Erasure Poem (pdf)
Erasure is a relatively recent form/process in literature which appears to have been created by Doris Cross. (I know, right?) The Poetry Foundation says: “that the Wikipedia entry on “Erasure” cites Cross as the “earliest to use this technique, beginning in 1965 with her Dictionary Columns.” It links no entry to her name, but goes on to list our usual suspects in this category: Ronald Johnson (Radi Os), Jen Bervin (Nets), Jenny Holzer (Redaction Paintings), etc.” See also Mary Ruefle. (Her publisher is making erasure a sort of non-profit cottage industry.)
How to make your own without the use of a computer?
1) Get source material. It could be junk mail, political texts or Bruce Springstreen lyrics. It should be chock full of concrete images or it’s likely to fall flat. Kok Kox erased Allen Ginsberg’s seminal (pun intended) poem Howl by erasing a good deal of the text and naming his version “Ow.”

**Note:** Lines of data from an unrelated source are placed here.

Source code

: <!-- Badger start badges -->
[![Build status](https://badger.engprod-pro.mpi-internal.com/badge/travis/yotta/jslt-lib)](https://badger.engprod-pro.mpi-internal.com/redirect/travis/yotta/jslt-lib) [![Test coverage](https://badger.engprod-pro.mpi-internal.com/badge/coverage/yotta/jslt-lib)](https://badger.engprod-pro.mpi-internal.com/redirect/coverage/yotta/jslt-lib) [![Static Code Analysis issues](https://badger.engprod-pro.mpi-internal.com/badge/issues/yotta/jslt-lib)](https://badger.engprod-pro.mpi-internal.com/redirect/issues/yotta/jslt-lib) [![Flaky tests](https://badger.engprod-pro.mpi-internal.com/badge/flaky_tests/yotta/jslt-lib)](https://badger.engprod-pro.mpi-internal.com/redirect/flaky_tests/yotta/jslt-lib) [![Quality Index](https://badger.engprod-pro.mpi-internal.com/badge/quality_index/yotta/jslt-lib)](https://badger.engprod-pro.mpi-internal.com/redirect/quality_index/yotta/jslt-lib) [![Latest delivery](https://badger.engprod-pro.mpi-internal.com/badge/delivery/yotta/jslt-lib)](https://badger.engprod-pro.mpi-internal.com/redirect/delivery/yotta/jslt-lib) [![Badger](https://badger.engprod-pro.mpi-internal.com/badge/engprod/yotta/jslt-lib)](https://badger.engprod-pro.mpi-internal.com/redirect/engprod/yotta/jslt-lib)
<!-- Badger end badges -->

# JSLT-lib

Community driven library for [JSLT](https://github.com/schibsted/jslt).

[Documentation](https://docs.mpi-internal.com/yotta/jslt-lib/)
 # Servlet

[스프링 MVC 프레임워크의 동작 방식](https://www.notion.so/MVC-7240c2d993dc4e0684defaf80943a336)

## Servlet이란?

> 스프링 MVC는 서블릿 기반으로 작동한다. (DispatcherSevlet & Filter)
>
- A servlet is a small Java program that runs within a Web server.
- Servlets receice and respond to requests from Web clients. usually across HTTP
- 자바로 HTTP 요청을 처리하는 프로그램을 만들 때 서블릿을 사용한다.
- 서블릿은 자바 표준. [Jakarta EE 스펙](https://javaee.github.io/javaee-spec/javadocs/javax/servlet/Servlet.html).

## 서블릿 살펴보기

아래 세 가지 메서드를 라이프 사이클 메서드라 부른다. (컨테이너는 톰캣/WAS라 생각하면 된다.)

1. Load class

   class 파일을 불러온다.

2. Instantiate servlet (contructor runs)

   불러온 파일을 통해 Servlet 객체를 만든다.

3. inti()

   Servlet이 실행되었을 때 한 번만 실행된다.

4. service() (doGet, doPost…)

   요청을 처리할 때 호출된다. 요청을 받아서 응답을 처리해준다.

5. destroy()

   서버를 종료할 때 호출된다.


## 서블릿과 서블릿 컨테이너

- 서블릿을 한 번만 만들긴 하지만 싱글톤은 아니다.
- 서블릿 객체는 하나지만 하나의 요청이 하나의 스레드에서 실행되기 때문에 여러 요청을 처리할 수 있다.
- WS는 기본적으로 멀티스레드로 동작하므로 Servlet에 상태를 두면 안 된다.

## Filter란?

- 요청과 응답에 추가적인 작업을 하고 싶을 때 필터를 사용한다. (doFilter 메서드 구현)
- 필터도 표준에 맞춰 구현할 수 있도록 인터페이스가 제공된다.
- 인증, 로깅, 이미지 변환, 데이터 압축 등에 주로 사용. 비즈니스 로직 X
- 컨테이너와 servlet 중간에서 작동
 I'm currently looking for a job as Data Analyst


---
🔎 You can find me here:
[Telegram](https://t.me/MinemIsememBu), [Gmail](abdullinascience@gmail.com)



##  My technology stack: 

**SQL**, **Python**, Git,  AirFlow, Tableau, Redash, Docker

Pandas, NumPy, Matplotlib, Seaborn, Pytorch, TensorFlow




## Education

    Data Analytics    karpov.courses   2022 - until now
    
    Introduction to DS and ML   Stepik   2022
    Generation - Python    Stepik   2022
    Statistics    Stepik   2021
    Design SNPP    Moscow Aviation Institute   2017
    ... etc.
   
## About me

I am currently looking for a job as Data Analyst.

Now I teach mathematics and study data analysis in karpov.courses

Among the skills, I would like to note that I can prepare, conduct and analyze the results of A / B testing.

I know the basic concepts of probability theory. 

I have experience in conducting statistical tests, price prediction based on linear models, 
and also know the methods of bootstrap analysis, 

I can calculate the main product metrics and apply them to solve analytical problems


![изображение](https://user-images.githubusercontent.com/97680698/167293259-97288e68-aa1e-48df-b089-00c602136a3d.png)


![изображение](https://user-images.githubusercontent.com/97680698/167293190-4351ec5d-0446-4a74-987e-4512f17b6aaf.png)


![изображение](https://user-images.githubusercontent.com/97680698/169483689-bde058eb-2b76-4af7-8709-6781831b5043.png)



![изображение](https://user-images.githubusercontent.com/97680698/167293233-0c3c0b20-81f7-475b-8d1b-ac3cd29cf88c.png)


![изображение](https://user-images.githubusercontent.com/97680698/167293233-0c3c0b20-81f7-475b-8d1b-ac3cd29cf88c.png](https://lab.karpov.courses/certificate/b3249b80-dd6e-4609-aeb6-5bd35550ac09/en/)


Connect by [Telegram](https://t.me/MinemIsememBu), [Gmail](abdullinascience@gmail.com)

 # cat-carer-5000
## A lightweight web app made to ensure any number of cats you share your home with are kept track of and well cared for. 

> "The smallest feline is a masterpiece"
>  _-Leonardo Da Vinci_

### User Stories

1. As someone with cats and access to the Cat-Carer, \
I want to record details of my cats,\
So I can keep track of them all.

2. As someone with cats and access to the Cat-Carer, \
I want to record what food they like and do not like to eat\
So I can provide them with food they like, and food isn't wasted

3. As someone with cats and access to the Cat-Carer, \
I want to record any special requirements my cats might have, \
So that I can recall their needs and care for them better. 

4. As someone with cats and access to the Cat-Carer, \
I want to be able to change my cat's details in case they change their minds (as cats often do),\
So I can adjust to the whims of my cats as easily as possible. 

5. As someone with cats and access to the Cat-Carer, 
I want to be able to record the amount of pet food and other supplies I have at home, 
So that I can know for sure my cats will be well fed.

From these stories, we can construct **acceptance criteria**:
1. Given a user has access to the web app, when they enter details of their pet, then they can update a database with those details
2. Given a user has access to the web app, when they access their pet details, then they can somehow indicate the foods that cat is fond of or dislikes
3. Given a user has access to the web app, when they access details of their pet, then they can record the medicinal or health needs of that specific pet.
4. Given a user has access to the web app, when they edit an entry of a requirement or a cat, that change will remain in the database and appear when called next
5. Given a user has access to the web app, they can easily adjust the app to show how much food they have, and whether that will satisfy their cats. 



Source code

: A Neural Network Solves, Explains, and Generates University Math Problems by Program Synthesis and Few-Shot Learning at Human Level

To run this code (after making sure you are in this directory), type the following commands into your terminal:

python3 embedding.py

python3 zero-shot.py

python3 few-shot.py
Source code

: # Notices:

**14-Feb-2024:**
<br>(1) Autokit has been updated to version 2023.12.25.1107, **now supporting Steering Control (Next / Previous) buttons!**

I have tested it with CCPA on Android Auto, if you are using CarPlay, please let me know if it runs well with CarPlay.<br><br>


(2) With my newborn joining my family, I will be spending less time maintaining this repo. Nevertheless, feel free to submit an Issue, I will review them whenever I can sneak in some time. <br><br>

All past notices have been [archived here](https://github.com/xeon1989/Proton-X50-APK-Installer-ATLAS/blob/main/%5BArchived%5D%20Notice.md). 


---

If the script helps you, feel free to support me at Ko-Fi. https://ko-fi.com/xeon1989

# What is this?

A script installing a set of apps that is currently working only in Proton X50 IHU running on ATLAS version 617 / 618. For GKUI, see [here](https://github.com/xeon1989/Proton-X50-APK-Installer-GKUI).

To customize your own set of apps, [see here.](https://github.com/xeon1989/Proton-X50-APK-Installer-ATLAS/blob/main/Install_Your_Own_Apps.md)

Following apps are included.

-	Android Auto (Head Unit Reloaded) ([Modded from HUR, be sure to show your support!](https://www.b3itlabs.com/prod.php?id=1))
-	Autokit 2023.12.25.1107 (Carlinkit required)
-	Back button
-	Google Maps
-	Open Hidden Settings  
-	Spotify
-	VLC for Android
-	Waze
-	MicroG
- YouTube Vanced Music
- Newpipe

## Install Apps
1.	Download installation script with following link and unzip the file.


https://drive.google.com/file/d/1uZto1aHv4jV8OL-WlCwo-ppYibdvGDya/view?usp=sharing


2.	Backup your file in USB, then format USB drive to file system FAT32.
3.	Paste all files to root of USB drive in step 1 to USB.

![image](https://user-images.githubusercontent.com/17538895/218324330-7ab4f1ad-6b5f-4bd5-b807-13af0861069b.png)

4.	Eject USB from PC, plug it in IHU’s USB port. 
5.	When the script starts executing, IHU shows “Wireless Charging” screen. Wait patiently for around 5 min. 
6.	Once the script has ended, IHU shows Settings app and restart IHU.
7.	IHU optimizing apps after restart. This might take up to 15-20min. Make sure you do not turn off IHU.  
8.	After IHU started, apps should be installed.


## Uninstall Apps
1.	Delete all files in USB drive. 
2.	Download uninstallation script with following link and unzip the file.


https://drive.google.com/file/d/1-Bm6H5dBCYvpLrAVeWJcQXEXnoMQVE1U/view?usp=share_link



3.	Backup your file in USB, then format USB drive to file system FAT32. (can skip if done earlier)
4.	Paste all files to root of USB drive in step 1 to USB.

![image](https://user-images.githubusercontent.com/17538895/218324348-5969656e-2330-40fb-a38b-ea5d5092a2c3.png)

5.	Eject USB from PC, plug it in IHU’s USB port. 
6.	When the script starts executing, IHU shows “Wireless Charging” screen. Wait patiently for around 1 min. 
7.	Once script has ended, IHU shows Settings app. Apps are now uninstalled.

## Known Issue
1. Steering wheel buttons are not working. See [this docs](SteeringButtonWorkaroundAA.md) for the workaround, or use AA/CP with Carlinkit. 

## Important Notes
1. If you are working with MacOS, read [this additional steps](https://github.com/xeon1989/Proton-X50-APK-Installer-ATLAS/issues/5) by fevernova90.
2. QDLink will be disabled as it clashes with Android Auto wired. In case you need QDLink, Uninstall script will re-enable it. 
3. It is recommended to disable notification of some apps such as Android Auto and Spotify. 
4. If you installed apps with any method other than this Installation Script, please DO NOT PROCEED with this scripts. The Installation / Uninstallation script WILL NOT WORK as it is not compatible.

Compare that to the original:
For Carl Solomon
I
I saw the best minds of my generation destroyed by madness, starving hysterical naked,
dragging themselves through the negro streets at dawn looking for an angry fix,
angelheaded hipsters burning for the ancient heavenly connection to the starry dynamo in the machinery of night,
who poverty and tatters and hollow-eyed and high sat up smoking in the supernatural darkness of cold-water flats floating across the tops of cities contemplating jazz,
who bared their brains to Heaven under the El and saw Mohammedan angels staggering on tenement roofs illuminated,
who passed through universities with radiant eyes hallucinating Arkansas and Blake-light tragedy among the scholars of war,
who were expelled from the academies for crazy & publishing obscene odes on the windows of the skull…
2) Erase most of it. You can have a rule (one word per line) or you can do it intuitively. You can also erase letters from words changing them into different words. Years with no “y” becomes “ears.” Ideally there is something new, something different than the original in the erasure you end up with. You might want to do it in a couple of drafts so you can make some kind of sense of the new piece as it is emerging from underneath the source text.
3) Read what’s left. I love the field approach to lineation that the erased poem usually ends up with, as in Ow above. Anytime you can do something besides left-hand justified lines (which Michael McClure called “Lawnmower Poetry”) you are using a little bit of originality. Why not?
4) Transcribe to a document. Voila!
One of my favorite recent uses of this form is by my friend Matt Trease who has an account of his erasure of a fundamentalist religious text that is a huge part of his own personal mythology. See:
https://paulenelson.com/wp-content/uploads/2020/10/Matt-Trease-on-Erasure.docx
Works Cited:
Kox Kok Make it True: Poetry From Cascadia, Lantzville, BC, Leaf Press, 2015
Ginsberg, Allen. Howl and Other Poems. San Francisco, City Lights, 1956.